CSL 2012 ini adalah program tahunan yang diadakan oleh Yasasan Pembangunan Berkelanjutan (YPB) sebagai sarana kaum muda (15-24 tahun) untuk mewujudkan ide-ide kreatif mereka yang terkait dengan pembangunan berkelanjutan. Tahun ini, fokus tema yang diangkat dalam program ini adalah ‘Sustainable Cities’ dalam rangka menghadapi permasalahan lingkungan kota terkait dengan melonjaknya pertumbuhan penduduk setiap tahun.

Proyek yang saya ajukan di kompetisi ini sebenarnya sangat sederhana. Bahkan untuk seorang mahasiswa Teknik Kimia UGM, proyek yang saya ajukan sama sekali tidak ada bau bau ke-Tekim-annya. Proyek saya adalah proyek pendidikan pengolahan sampah yang dikemas dalam bentuk pemilihan duta lingkungan. Awalnya, nama proyek saya ini adalah Little Green Ambassadors, namun kemudian diubah menjadi School Green Ambassadors dengan tag line, ‘We are green and we are happy’.

Setelah terpilihnya saya dan 23 finalis lainnya dalam program ini, kami berkesempatan untuk memperluas ilmu kami mengenai ‘pembangunan berkelanjutan’ dalam CSL Camp yang diadakan pada November 2012 yang lalu di Jakarta Selatan.
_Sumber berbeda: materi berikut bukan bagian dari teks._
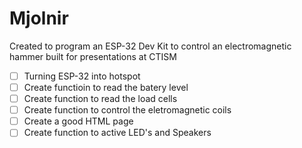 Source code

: # Mjolnir
 Created to program an ESP-32 Dev Kit to control an electromagnetic hammer built for presentations at CTISM

 - [ ] Turning ESP-32 into hotspot
 - [ ] Create functioin to read the batery level
 - [ ] Create function to read the load cells
 - [ ] Create function to control the eletromagnetic coils
 - [ ] Create a good HTML page
 - [ ] Create function to active LED's and Speakers
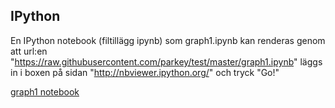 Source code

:IPython
-------

En IPython notebook (filtillägg ipynb) som graph1.ipynb kan renderas genom att url:en "https://raw.githubusercontent.com/parkey/test/master/graph1.ipynb" läggs in i boxen på sidan "http://nbviewer.ipython.org/" och tryck "Go!"

[graph1 notebook](http://nbviewer.ipython.org/parkey/test/master/graph1.ipynb)
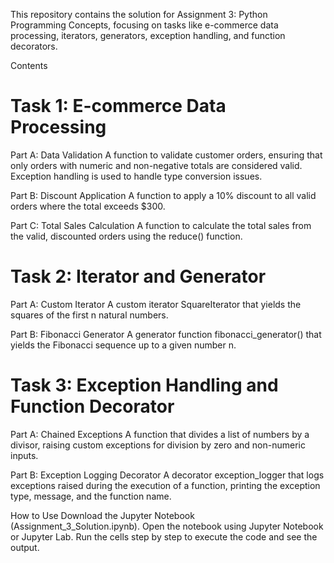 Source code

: This repository contains the solution for Assignment 3: Python Programming Concepts, focusing on tasks like e-commerce data processing, iterators, generators, exception handling, and function decorators.

Contents
# Task 1: E-commerce Data Processing

Part A: Data Validation
A function to validate customer orders, ensuring that only orders with numeric and non-negative totals are considered valid. Exception handling is used to handle type conversion issues.

Part B: Discount Application
A function to apply a 10% discount to all valid orders where the total exceeds $300.

Part C: Total Sales Calculation
A function to calculate the total sales from the valid, discounted orders using the reduce() function.

# Task 2: Iterator and Generator

Part A: Custom Iterator
A custom iterator SquareIterator that yields the squares of the first n natural numbers.

Part B: Fibonacci Generator
A generator function fibonacci_generator() that yields the Fibonacci sequence up to a given number n.

# Task 3: Exception Handling and Function Decorator

Part A: Chained Exceptions
A function that divides a list of numbers by a divisor, raising custom exceptions for division by zero and non-numeric inputs.

Part B: Exception Logging Decorator
A decorator exception_logger that logs exceptions raised during the execution of a function, printing the exception type, message, and the function name.

How to Use
Download the Jupyter Notebook (Assignment_3_Solution.ipynb).
Open the notebook using Jupyter Notebook or Jupyter Lab.
Run the cells step by step to execute the code and see the output. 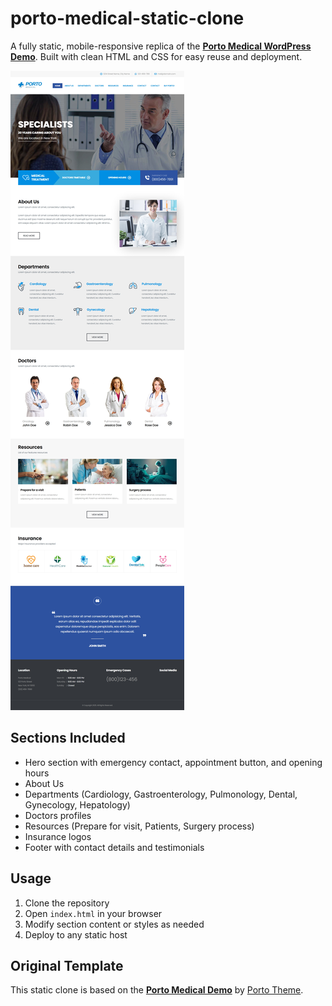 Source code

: # porto-medical-static-clone

A fully static, mobile-responsive replica of the **[Porto Medical WordPress Demo](https://www.portotheme.com/wordpress/porto/medical/)**. Built with clean HTML and CSS for easy reuse and deployment.

![screenshot](image.png)

## Sections Included

-  Hero section with emergency contact, appointment button, and opening hours
-  About Us
-  Departments (Cardiology, Gastroenterology, Pulmonology, Dental, Gynecology, Hepatology)
-  Doctors profiles
-  Resources (Prepare for visit, Patients, Surgery process)
-  Insurance logos
-  Footer with contact details and testimonials

## Usage

1. Clone the repository
2. Open `index.html` in your browser
3. Modify section content or styles as needed
4. Deploy to any static host

## Original Template

This static clone is based on the **[Porto Medical Demo](https://www.portotheme.com/wordpress/porto/medical/)** by [Porto Theme](https://www.portotheme.com/wordpress/porto/).
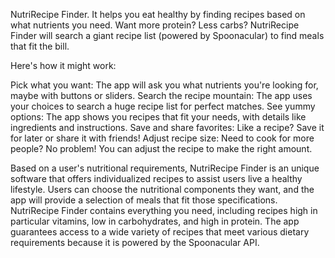 NutriRecipe Finder. It helps you eat healthy by finding recipes based on what nutrients you need. Want more protein? Less carbs? NutriRecipe Finder will search a giant recipe list (powered by Spoonacular) to find meals that fit the bill.

Here's how it might work:

Pick what you want: The app will ask you what nutrients you're looking for, maybe with buttons or sliders.
Search the recipe mountain: The app uses your choices to search a huge recipe list for perfect matches.
See yummy options: The app shows you recipes that fit your needs, with details like ingredients and instructions.
Save and share favorites: Like a recipe? Save it for later or share it with friends!
Adjust recipe size: Need to cook for more people? No problem! You can adjust the recipe to make the right amount.

Based on a user's nutritional requirements, NutriRecipe Finder is an unique software that offers individualized recipes to assist users live a healthy lifestyle.
Users can choose the nutritional components they want, and the app will provide a selection of meals that fit those specifications.
NutriRecipe Finder contains everything you need, including recipes high in particular vitamins, low in carbohydrates, and high in protein. 
The app guarantees access to a wide variety of recipes that meet various dietary requirements because it is powered by the Spoonacular API. 
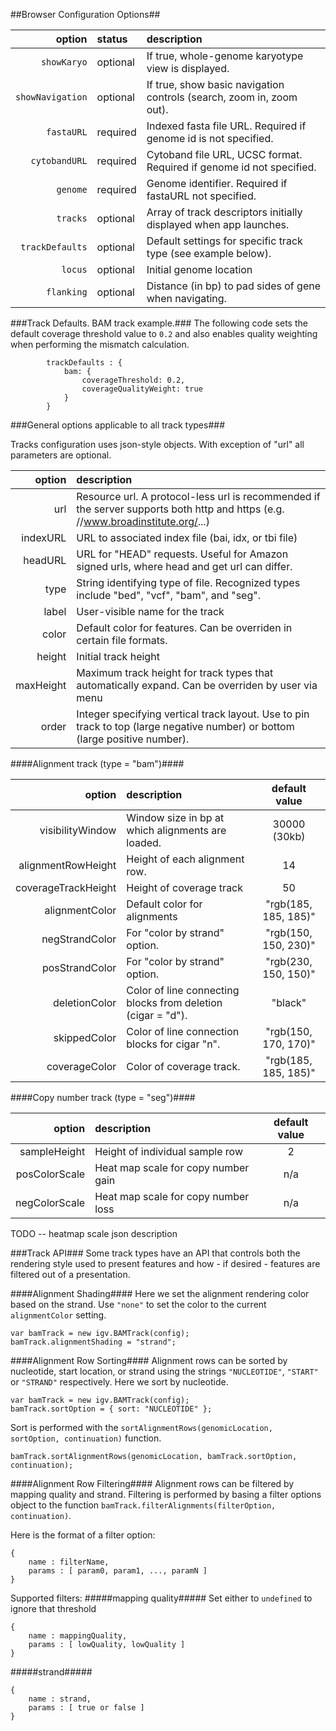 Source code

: <!--Note: This document is written in "markdown".  Please respect the arkdown conventions (http://daringfireball.net/projects/markdown/) when editig. -->



##Browser Configuration Options##

option | status | description
--------: | :-------- | :----------------
`showKaryo` | optional | If true, whole-genome karyotype view is displayed.
`showNavigation` | optional | If true, show basic navigation controls (search, zoom in, zoom out).
`fastaURL` | required | Indexed fasta file URL.  Required if genome id is not specified.
`cytobandURL`  | required | Cytoband file URL, UCSC format.  Required if genome id not specified.
`genome` | required | Genome identifier. Required if fastaURL not specified.
`tracks` | optional | Array of track descriptors initially displayed when app launches.
`trackDefaults` | optional | Default settings for specific track type (see example below).
`locus` | optional | Initial genome location
`flanking` | optional | Distance (in bp) to pad sides of gene when navigating.


###Track Defaults. BAM track example.###
The following code sets the default coverage threshold value to `0.2` and also enables quality weighting when performing the mismatch calculation.

            trackDefaults : {
                bam: {
                    coverageThreshold: 0.2,
                    coverageQualityWeight: true
                }
            }

###General options applicable to all track types###

Tracks configuration uses json-style objects.   With exception of "url" all parameters are optional.

option | description
--------: |  :----------------
url | Resource url.  A protocol-less url is recommended if the server supports both http and https (e.g. //www.broadinstitute.org/...)
indexURL | URL to associated index file (bai, idx, or tbi file)
headURL | URL for "HEAD" requests.   Useful for Amazon signed urls, where head and get url can differ.
type | String identifying type of file.  Recognized types include  "bed", "vcf", "bam", and "seg".
label | User-visible name for the track
color | Default color for features.  Can be overriden in certain file formats.
height | Initial track height
maxHeight | Maximum track height for track types that automatically expand.  Can be overriden by user via menu
order | Integer specifying vertical track layout.  Use to pin track to top (large negative number) or bottom (large positive number).

####Alignment track (type = "bam")####

option | description | default value
--------: | :---------------- | :----------------:
visibilityWindow | Window size in bp at which alignments are loaded.  | 30000 (30kb)
alignmentRowHeight | Height of each alignment row.  | 14
coverageTrackHeight | Height of coverage track | 50
alignmentColor | Default color for alignments | "rgb(185, 185, 185)"
negStrandColor | For "color by strand" option. | "rgb(150, 150, 230)"
posStrandColor | For "color by strand" option. | "rgb(230, 150, 150)"
deletionColor | Color of line connecting blocks from deletion (cigar = "d").  | "black"
skippedColor | Color of line connection blocks for cigar "n". | "rgb(150, 170, 170)"
coverageColor | Color of coverage track. | "rgb(185, 185, 185)"

####Copy number track (type = "seg")####

option | description | default value
--------: | :---------------- | :----------------:
sampleHeight | Height of individual sample row | 2
posColorScale | Heat map scale for copy number gain | n/a
negColorScale | Heat map scale for copy number loss | n/a

TODO -- heatmap scale json description

###Track API###
Some track types have an API that controls both the rendering style used to present features and how - if desired - features are filtered out of a presentation.

####Alignment Shading####
Here we set the alignment rendering color based on the strand. Use `"none"` to set the color to the current `alignmentColor` setting.

	var bamTrack = new igv.BAMTrack(config);
	bamTrack.alignmentShading = "strand";

####Alignment Row Sorting####
Alignment rows can be sorted by nucleotide, start location, or strand using the strings `"NUCLEOTIDE"`, `"START"` or `"STRAND"` respectively. Here we sort by nucleotide.

	var bamTrack = new igv.BAMTrack(config);
	bamTrack.sortOption = { sort: "NUCLEOTIDE" };

Sort is performed with the `sortAlignmentRows(genomicLocation, sortOption, continuation)` function.

	bamTrack.sortAlignmentRows(genomicLocation, bamTrack.sortOption, continuation);

####Alignment Row Filtering####
Alignment rows can be filtered by mapping quality and strand. Filtering is performed by basing a filter options object to the function `bamTrack.filterAlignments(filterOption, continuation)`.

Here is the format of a filter option:

	{
		name : filterName,
		params : [ param0, param1, ..., paramN ]
	}

Supported filters:
#####mapping quality#####
Set either to `undefined` to ignore that threshold

	{
		name : mappingQuality,
		params : [ lowQuality, lowQuality ]
	}

#####strand#####

	{
		name : strand,
		params : [ true or false ]
	}

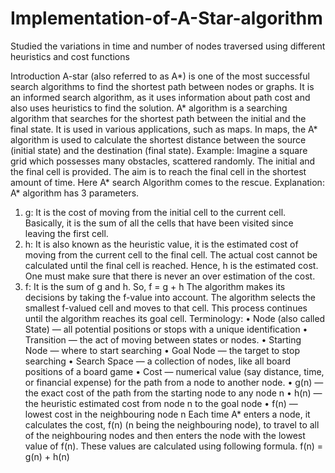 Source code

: # Implementation-of-A-Star-algorithm
Studied the variations in time and number of nodes traversed using different heuristics and cost functions

Introduction
A-star (also referred to as A*) is one of the most successful search algorithms to find the shortest path between nodes or graphs. It is an informed search algorithm, as it uses information about path cost and also uses heuristics to find the solution. A* algorithm is a searching algorithm that searches for the shortest path between the initial and the final state. 
 It is used in various applications, such as maps. In maps, the A* algorithm is used to calculate the shortest distance between the source (initial state) and the destination (final state). 
 Example: Imagine a square grid which possesses many obstacles, scattered randomly. The initial and the final cell is provided. The aim is to reach the final cell in the shortest amount of time. Here A* search Algorithm comes to the rescue. 
Explanation: 
A* algorithm has 3 parameters.
1) g: It is the cost of moving from the initial cell to the current cell. Basically, it is the sum of all the cells that have been visited since leaving the first cell.
2) h: It is also known as the heuristic value, it is the estimated cost of moving from the current cell to the final cell. The actual cost cannot be calculated until the final cell is reached. Hence, h is the estimated cost. One must make sure that there is never an over estimation of the cost.
3) f: It is the sum of g and h. 
So, f = g + h 
The algorithm makes its decisions by taking the f-value into account. The algorithm selects the smallest f-valued cell and moves to that cell. This process continues until the algorithm reaches its goal cell. 
Terminology:
    • Node (also called State) — all potential positions or stops with a unique identification 
    • Transition — the act of moving between states or nodes.
    • Starting Node — where to start searching 
    • Goal Node — the target to stop searching
    • Search Space — a collection of nodes, like all board positions of a board game 
    • Cost — numerical value (say distance, time, or financial expense) for the path from a node to another node. 
    • g(n) —the exact cost of the path from the starting node to any node n 
    • h(n) —the heuristic estimated cost from node n to the goal node 
    • f(n) — lowest cost in the neighbouring node n 
Each time A* enters a node, it calculates the cost, f(n) (n being the neighbouring node), to travel to all of the neighbouring nodes and then enters the node with the lowest value of f(n). These values are calculated using following formula.
 f(n) = g(n) + h(n)
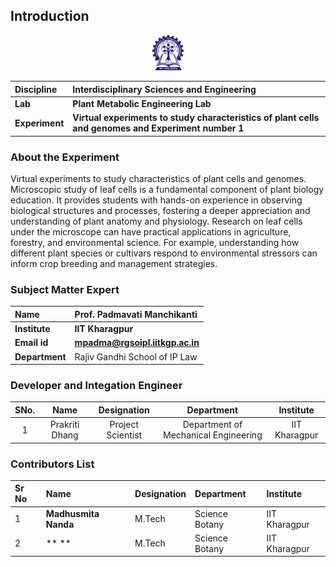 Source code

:## Introduction
<div align="center">
<img src="experiment/images/iitkgp.png" width="10%">
</div>

<b>Discipline | <b>Interdisciplinary Sciences and Engineering
:--|:--|
<b> Lab | <b> Plant Metabolic Engineering Lab
<b> Experiment|     <b> Virtual experiments to study characteristics of plant cells and genomes and Experiment number 1

### About the Experiment 
Virtual experiments to study characteristics of plant cells and genomes.
Microscopic study of leaf cells is a fundamental component of plant biology education. It provides students with hands-on experience in observing biological structures and processes, fostering a deeper appreciation and understanding of plant anatomy and physiology. Research on leaf cells under the microscope can have practical applications in agriculture, forestry, and environmental science. For example, understanding how different plant species or cultivars respond to environmental stressors can inform crop breeding and management strategies.

### Subject Matter Expert
<b>Name  | <b> Prof. Padmavati Manchikanti
:--|:--|
<b> Institute | <b>  IIT Kharagpur
<b> Email id|     <b>  mpadma@rgsoipl.iitkgp.ac.in
<b> Department |  Rajiv Gandhi School of IP Law


### Developer and Integation Engineer
| SNo. | Name | Designation | Department| Institute| 
| :---: | :---: | :---: | :---: | :---: |
| 1 | Prakriti Dhang | Project Scientist | Department of Mechanical Engineering | IIT Kharagpur |

### Contributors List
Sr No | Name |  Designation | Department| Institute| 
:--|:--|:--|:--|:--|
1 | **Madhusmita Nanda** | M.Tech | Science Botany | IIT Kharagpur |
2 | ** ** | M.Tech | Science Botany | IIT Kharagpur |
Saya berangkat naik kereta, pulang naik pesawat *penting*, dan akhirnya saya berkesempatan untuk mengenal kota Jakarta lebih dekat. Yang lebih penting lagi adalah, saya berhasil liat M O N A S :D *penting*. Maaf yaa, kalau agak katrok apa ndeso gitu, tapi saya lewat beberapa kali Jakarta tapi nggak pernah liat Monas nya. Jadi maaf yaa, maaf maaf.

Hehe

Nah, jadi saya di Jakarta selama seminggu penuh dengan jadwal yang padat sekali dari pagi sampai malam untuk mendengarkan kuliah kuliah yang sama sekali nggak ada Tekim-nya. Saya jadi berasa kopong gitu, soalnya selama saya mendengarkan kuliah tentang kota dan lingkungan saya merindukan pusing ngeliatin cacing-cacing integral, cooling tower, proses transfer, ngitung kalor *pencitraan*, dan obrolan dengan bahasa tekim. Saya seminggu di Jakarta harus berbicara dengan bahasa lokal, yaitu bahasa Indonesia yang baik dan benar agar semua orang paham bukan bahasa Tekim *haha, beneran ini rasanya aneh*. Terkadang mau ketawa sendiri yang saya yakin orang orang Tekim berpikiran sama, tapi di sana nggak ada orang Tekim, jadi nanti kalau saya ketawa, nanti saya ndembik sendiri haha.

Oke, kembali ke topik.

Apa yang kami pelajari di CSL adalah sesuatu yang terkadang tidak pernah terpikirkan oleh saya. Saya belajar banyak hal dari sana. Saya belajar, bahwa masalah lingkungan itu bukan semata-mata masalah pencemaran udara, global warming, dan hilangnya spesies-spesies langka dari muka bumi. Tapi juga terkait dengan masalah kependudukan, kesenjangan sosial, juga KEMISKINAN. Saya menyadari bahwa hampir masalah yang ada di dunia ini bersumber dari ketidakpedulian manusia akan alamnya.

Saya beri contoh, 

Satu, kita semua sepakat untuk mengakui bahwa orang-orang Papua dan Maluku adalah orang orang yang gemar berpesta dan mabuk-mabukan. Maaf sebelumnya, saya tidak bermaksud rasis, tapi memang kenyataannya begitu. Tapi tidak semua orang Papua dan Maluku suka berpesta dan bermabuk ria. Beberapa orang Papua yang saya kenal adalah orang yang sangat baik. 
Nah sebenarnya kebiasaan tersebut bermula dari usaha pemerintah untuk mengentaskan ‘kemiskinan’ di Papua.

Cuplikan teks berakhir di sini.